Lindsey Hand was one of those students. The 23-year-old graduated in December 2016 with a degree in history and plans to teach at the high school level. “A lot of people told me along the way that a history degree was useless unless I wanted to teach. But the joke’s on them, because that’s exactly what I want to do.”

Hand says she didn’t want to major in education because it limited her to learning how to develop lesson plans and classes on books for children. “I mean obviously I’ve had to learn that stuff, but it wasn’t what I wanted to spend four years doing.”

If education has fallen out of favor as a top-three most popular major for UTEP women, what has taken its place? For the three years of available data, from 2013 to 2015, the order of most popular majors for women has been nursing at the top, psychology in the middle and business at number three.

At UTEP, business has been in the top three most popular majors for women almost every year for the past 10 years, except for 2014, when biological sciences edged out business to take the third highest spot.

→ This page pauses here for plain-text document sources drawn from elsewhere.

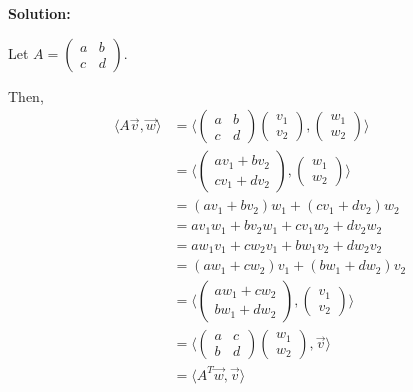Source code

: \documentclass[12pt]{article}
\newenvironment{solution}{
    \textbf{Solution:}
    
}{
    
    \vspace{2em}
}
\begin{document}
\begin{solution}
    Let \(A = \begin{pmatrix}
        a & b \\
        c & d
    \end{pmatrix}\).
    
    Then,
    \[
        \begin{aligned}
            \langle A\vec{v}, \vec{w} \rangle &= \langle \begin{pmatrix}
                a & b \\
                c & d
            \end{pmatrix} \begin{pmatrix}
                v_1 \\
                v_2
            \end{pmatrix}, \begin{pmatrix}
                w_1 \\
                w_2
            \end{pmatrix} \rangle\\
            &= \langle \begin{pmatrix}
                av_1 + bv_2 \\
                cv_1 + dv_2
            \end{pmatrix}, \begin{pmatrix}
                w_1 \\
                w_2
            \end{pmatrix} \rangle\\
            &= (av_1 + bv_2)w_1 + (cv_1 + dv_2)w_2\\
            &= av_1w_1 + bv_2w_1 + cv_1w_2 + dv_2w_2\\
            &= aw_1v_1 + cw_2v_1 + bw_1v_2 + dw_2v_2\\
            &= (aw_1 + cw_2)v_1 + (bw_1 + dw_2)v_2\\
            &= \langle \begin{pmatrix}
                aw_1 + cw_2 \\
                bw_1 + dw_2
            \end{pmatrix}, \begin{pmatrix}
                v_1 \\
                v_2
            \end{pmatrix} \rangle\\
            &= \langle \begin{pmatrix}
                a & c \\
                b & d
            \end{pmatrix} \begin{pmatrix}
                w_1 \\
                w_2
            \end{pmatrix}, \vec{v} \rangle\\
            &= \langle A^T\vec{w}, \vec{v} \rangle
        \end{aligned}
    \]
\end{solution}
\end{document}
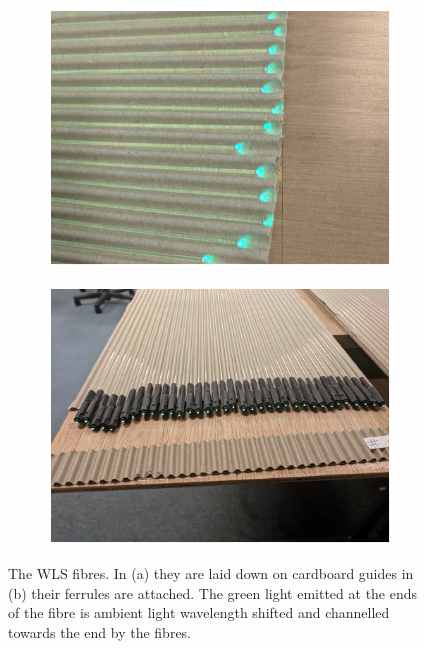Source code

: \begin{figure}[!h]
\centering
\begin{subfigure}{.5\textwidth}
  \centering
  \includegraphics[width=\linewidth]{Chapter3/Figs/Raster/detCon013b_WlsFibres.png}
  \captionsetup{width=.9\linewidth}
  \caption{}
  \label{subFig:detCon013b_WlsFibres}
\end{subfigure}%
\begin{subfigure}{.5\textwidth}
  \centering
  \includegraphics[width=\linewidth]{Chapter3/Figs/Raster/detCon014b_WlsWithEnds.png}
  \captionsetup{width=.9\linewidth}
  \caption{}
  \label{subFig:detCon014b_WlsWithEnds}
\end{subfigure}
\caption{The WLS fibres. In (a) they are laid down on cardboard guides in (b) their ferrules are attached. The green light emitted at the ends of the fibre is ambient light wavelength shifted and channelled towards the end by the fibres.} %
\label{fig:detCon_WlsFibres_WlsWithEnds}
\end{figure}

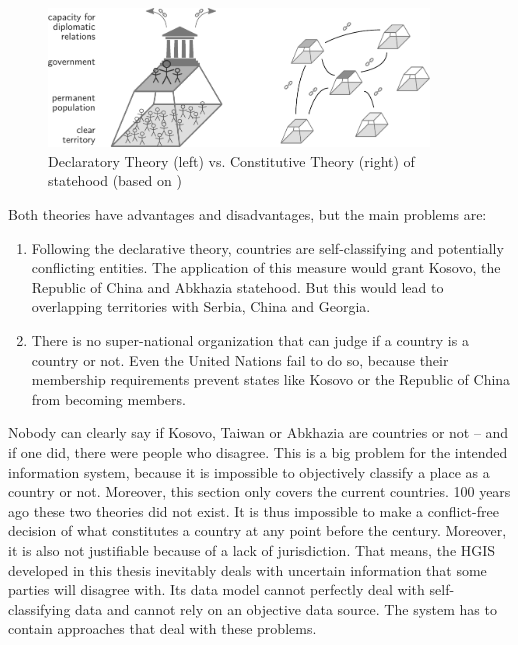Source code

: \begin{figure}[ht]
  \vspace{1em}
  \centering
  \includegraphics[width=0.9\textwidth]{graphics/basics/countries/decl_const_theory}
  \caption{Declaratory Theory (left) vs. Constitutive Theory (right) of statehood (based on \cite{StateTheory})}
  \label{fig:declaratory_constitutive_theory}
\end{figure}

Both theories have advantages and disadvantages, but the main problems are:
\begin{enumerate}
  \item Following the declarative theory, countries are self-classifying and potentially conflicting entities. The application of this measure would grant Kosovo, the Republic of China and Abkhazia statehood. But this would lead to overlapping territories with Serbia, China and Georgia.
  \item There is no super-national organization that can judge if a country is a country or not. Even the United Nations fail to do so, because their membership requirements prevent states like Kosovo or the Republic of China from becoming members.
\end{enumerate}

Nobody can clearly say if Kosovo, Taiwan or Abkhazia are countries or not -- and if one did, there were people who disagree. This is a big problem for the intended information system, because it is impossible to objectively classify a place as a country or not. Moreover, this section only covers the current countries. 100 years ago these two theories did not exist. It is thus impossible to make a conflict-free decision of what constitutes a country at any point before the  century. Moreover, it is also not justifiable because of a lack of jurisdiction. That means, the HGIS developed in this thesis inevitably deals with uncertain information that some parties will disagree with. Its data model cannot perfectly deal with self-classifying data and cannot rely on an objective data source. The system has to contain approaches that deal with these problems.


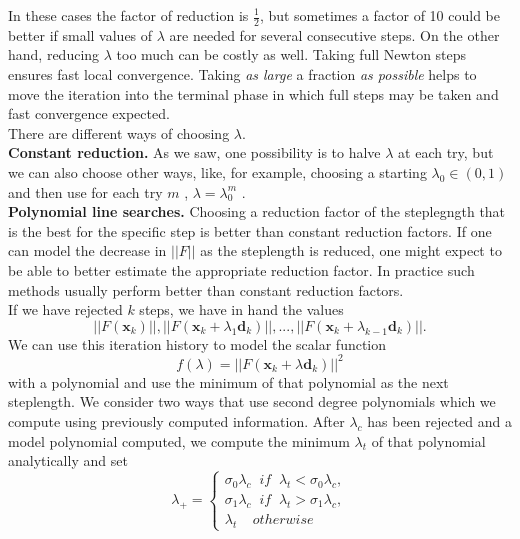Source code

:   In these cases the factor of reduction is $\frac{1}{2}$, but sometimes a factor of 10 could be better if small values of $\lambda$ are needed for several consecutive steps. On the other hand, reducing $\lambda$ too much can be costly as well. Taking full Newton steps ensures fast local convergence. Taking \textit{as large} a fraction \textit{as
  possible} helps to move the iteration into the terminal phase in which full steps
  may be taken and fast convergence expected.\\
  There are different ways of choosing $\lambda$.\\
  \noindent\textbf{Constant reduction.} As we saw, one possibility is to halve $\lambda$ at each try, but we can also choose other ways, like, for example, choosing a starting $\lambda_0 \in (0,1)$ and then use for each try $m$ , $\lambda = \lambda_0^m$ .\\
  \noindent\textbf{Polynomial line searches.} Choosing a reduction factor of the steplegngth that is the best for the specific step is better than constant reduction factors. If one can model the decrease
  in $||F||$ as the steplength is reduced, one might expect to be able to better
  estimate the appropriate reduction factor.
  In practice such methods usually
  perform better than constant reduction factors.\\
  If we have rejected $k$ steps, we have in hand the values
  \begin{equation*}
  ||F(\textbf{x}_k)||,||F(\textbf{x}_k+\lambda_1\textbf{d}_k)||,...,||F(\textbf{x}_k+\lambda_{k-1}\textbf{d}_k)||.
  \end{equation*}
  We can use this iteration history to model the scalar function
	  \begin{equation*}
	  f(\lambda)=||F(\textbf{x}_k + \lambda \textbf{d}_k)||^2
	  \end{equation*}
	  with a polynomial and use the minimum of that polynomial as the next steplength.
  We consider two ways that use second degree polynomials which we compute using previously computed information. After $\lambda_c$  has been rejected and a model polynomial computed, we compute the minimum $\lambda_t$ of that polynomial analytically and set
  \begin{equation}
  \lambda_+={
  	\begin{cases}
  	\label{lambda+}
  	\sigma_0\lambda_c \; \; if \; \; \lambda_t<\sigma_0\lambda_c, \\
  	\sigma_1\lambda_c \; \; if \; \; \lambda_t>\sigma_1\lambda_c,\\
  	\lambda_t \; \; \; \; otherwise
  	
  	\end{cases}}
  \end{equation}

Castro says the business-related majors have remained popular among all students because it is a desirable skill-set to employers. “Every single entity needs someone with a business background,” she said.

UTEP business student Kimberly Rayos explains one reason for the staying power of the business major: “I wanted to do business because I knew it was a good degree for a lot of careers.”

When she graduatesdin December with her business degree, she expected to be qualified to work in finance, sales, consulting, marketing or even management positions.

Rayos started at UTEP in the nursing program but switched to business because she felt it was a better fit. “I started in nursing because I had friends doing it and I thought it would be good for me because I like helping people. But I realized there were other things I could study and still find some way to help people.”

The popularity of education, business and nursing may have changed over time, but women in these fields agree it’s not popularity that attracted them to their major.

UTEP alumna Denise Elliot graduated in 2014 from UTEP’s nursing program and currently works as a pediatric nurse in San Antonio, TX. She said the gender gap in nursing doesn’t surprise her.

“Honestly it was something everyone noticed in classes, and something I notice in the hospital I work at now. There just aren’t as many male nurses as female nurses,” she said.

In 2014 at UTEP, nursing students made up 14.3 percent of the female undergraduate population, but 5.2 percent of the males.

A 2014 University of California San Francisco study published in the Journal of the American Medical Association, found that even though women vastly outnumber men in the nursing field, male nurses get paid more than than female nurses.

The researchers analyzed data from a government survey of nurses and the U.S. Census Bureau from 1990-2010 and found that about 10 percent of the more than two million registered nurses nationwide were men, compared to 1970 when only some three percent of nurses were men.

Researchers also found that while the average salary for both genders has increased since 1988, the pay gap has remained the same. On average, male nurses earn $5,000 more per year than female nurses, one of the smallest pay gaps among men and women, but one that could amount up to $150,000 over a long career, the study found.

In spite of the gender pay gap for nurses, Elliot says she is more than happy with her nursing education at UTEP. “I love my job, I love helping little babies every day. There’s hard parts, but I’m still grateful to UTEP for what I learned.”